§ Task description: Could you restate, exactly and with nothing added, the lines from the start of the data through the line that holds "por lo que $y_k", leaving the pictures out?

§ The records:

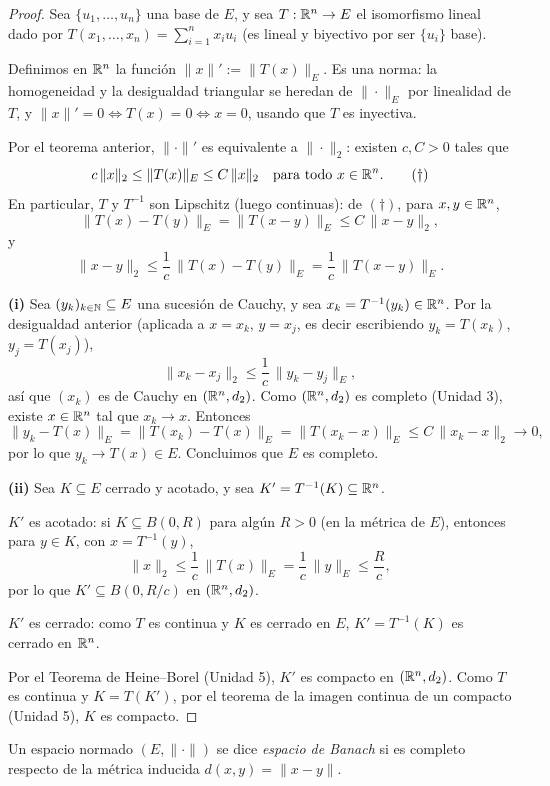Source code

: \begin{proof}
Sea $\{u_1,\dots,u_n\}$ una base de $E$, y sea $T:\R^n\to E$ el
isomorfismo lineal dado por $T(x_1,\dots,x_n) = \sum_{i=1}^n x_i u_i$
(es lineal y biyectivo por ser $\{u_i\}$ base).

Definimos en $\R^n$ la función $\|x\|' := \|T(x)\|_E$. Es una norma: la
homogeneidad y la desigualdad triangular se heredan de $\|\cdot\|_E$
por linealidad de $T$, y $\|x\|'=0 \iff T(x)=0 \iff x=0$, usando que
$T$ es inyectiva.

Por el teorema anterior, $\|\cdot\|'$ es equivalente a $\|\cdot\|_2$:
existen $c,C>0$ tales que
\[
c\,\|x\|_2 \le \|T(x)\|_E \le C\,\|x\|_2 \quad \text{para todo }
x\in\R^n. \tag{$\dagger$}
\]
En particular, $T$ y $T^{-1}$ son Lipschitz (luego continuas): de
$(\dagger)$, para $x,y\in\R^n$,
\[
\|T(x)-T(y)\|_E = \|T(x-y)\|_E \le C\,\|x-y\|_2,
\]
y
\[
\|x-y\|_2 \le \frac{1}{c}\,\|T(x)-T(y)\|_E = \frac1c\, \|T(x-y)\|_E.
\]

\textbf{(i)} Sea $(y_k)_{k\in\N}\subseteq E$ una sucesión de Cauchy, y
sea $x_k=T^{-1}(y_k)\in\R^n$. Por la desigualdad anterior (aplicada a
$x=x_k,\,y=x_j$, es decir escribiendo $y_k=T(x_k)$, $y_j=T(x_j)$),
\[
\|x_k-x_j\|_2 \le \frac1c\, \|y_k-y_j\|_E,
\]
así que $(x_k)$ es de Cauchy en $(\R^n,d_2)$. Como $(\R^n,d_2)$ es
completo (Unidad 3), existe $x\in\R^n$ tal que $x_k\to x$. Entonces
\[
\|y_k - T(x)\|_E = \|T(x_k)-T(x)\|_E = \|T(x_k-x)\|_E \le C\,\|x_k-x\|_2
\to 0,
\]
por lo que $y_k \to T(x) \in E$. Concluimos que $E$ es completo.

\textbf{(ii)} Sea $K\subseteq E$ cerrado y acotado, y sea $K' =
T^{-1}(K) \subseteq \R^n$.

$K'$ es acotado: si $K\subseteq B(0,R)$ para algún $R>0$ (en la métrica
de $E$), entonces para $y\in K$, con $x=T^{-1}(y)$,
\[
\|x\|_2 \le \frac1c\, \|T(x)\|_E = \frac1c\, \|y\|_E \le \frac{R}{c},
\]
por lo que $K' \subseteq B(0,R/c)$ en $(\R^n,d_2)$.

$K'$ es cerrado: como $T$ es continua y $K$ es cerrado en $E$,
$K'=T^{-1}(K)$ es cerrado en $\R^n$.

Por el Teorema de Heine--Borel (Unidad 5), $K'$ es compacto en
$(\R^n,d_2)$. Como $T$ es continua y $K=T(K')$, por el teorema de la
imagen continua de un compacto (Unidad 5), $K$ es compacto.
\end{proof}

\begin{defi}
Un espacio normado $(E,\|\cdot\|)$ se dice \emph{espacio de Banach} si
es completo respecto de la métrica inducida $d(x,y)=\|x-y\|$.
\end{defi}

§ Task solution:
Source code

: \begin{proof}
Sea $\{u_1,\dots,u_n\}$ una base de $E$, y sea $T:\R^n\to E$ el
isomorfismo lineal dado por $T(x_1,\dots,x_n) = \sum_{i=1}^n x_i u_i$
(es lineal y biyectivo por ser $\{u_i\}$ base).

Definimos en $\R^n$ la función $\|x\|' := \|T(x)\|_E$. Es una norma: la
homogeneidad y la desigualdad triangular se heredan de $\|\cdot\|_E$
por linealidad de $T$, y $\|x\|'=0 \iff T(x)=0 \iff x=0$, usando que
$T$ es inyectiva.

Por el teorema anterior, $\|\cdot\|'$ es equivalente a $\|\cdot\|_2$:
existen $c,C>0$ tales que
\[
c\,\|x\|_2 \le \|T(x)\|_E \le C\,\|x\|_2 \quad \text{para todo }
x\in\R^n. \tag{$\dagger$}
\]
En particular, $T$ y $T^{-1}$ son Lipschitz (luego continuas): de
$(\dagger)$, para $x,y\in\R^n$,
\[
\|T(x)-T(y)\|_E = \|T(x-y)\|_E \le C\,\|x-y\|_2,
\]
y
\[
\|x-y\|_2 \le \frac{1}{c}\,\|T(x)-T(y)\|_E = \frac1c\, \|T(x-y)\|_E.
\]

\textbf{(i)} Sea $(y_k)_{k\in\N}\subseteq E$ una sucesión de Cauchy, y
sea $x_k=T^{-1}(y_k)\in\R^n$. Por la desigualdad anterior (aplicada a
$x=x_k,\,y=x_j$, es decir escribiendo $y_k=T(x_k)$, $y_j=T(x_j)$),
\[
\|x_k-x_j\|_2 \le \frac1c\, \|y_k-y_j\|_E,
\]
así que $(x_k)$ es de Cauchy en $(\R^n,d_2)$. Como $(\R^n,d_2)$ es
completo (Unidad 3), existe $x\in\R^n$ tal que $x_k\to x$. Entonces
\[
\|y_k - T(x)\|_E = \|T(x_k)-T(x)\|_E = \|T(x_k-x)\|_E \le C\,\|x_k-x\|_2
\to 0,
\]
por lo que $y_k \to T(x) \in E$. Concluimos que $E$ es completo.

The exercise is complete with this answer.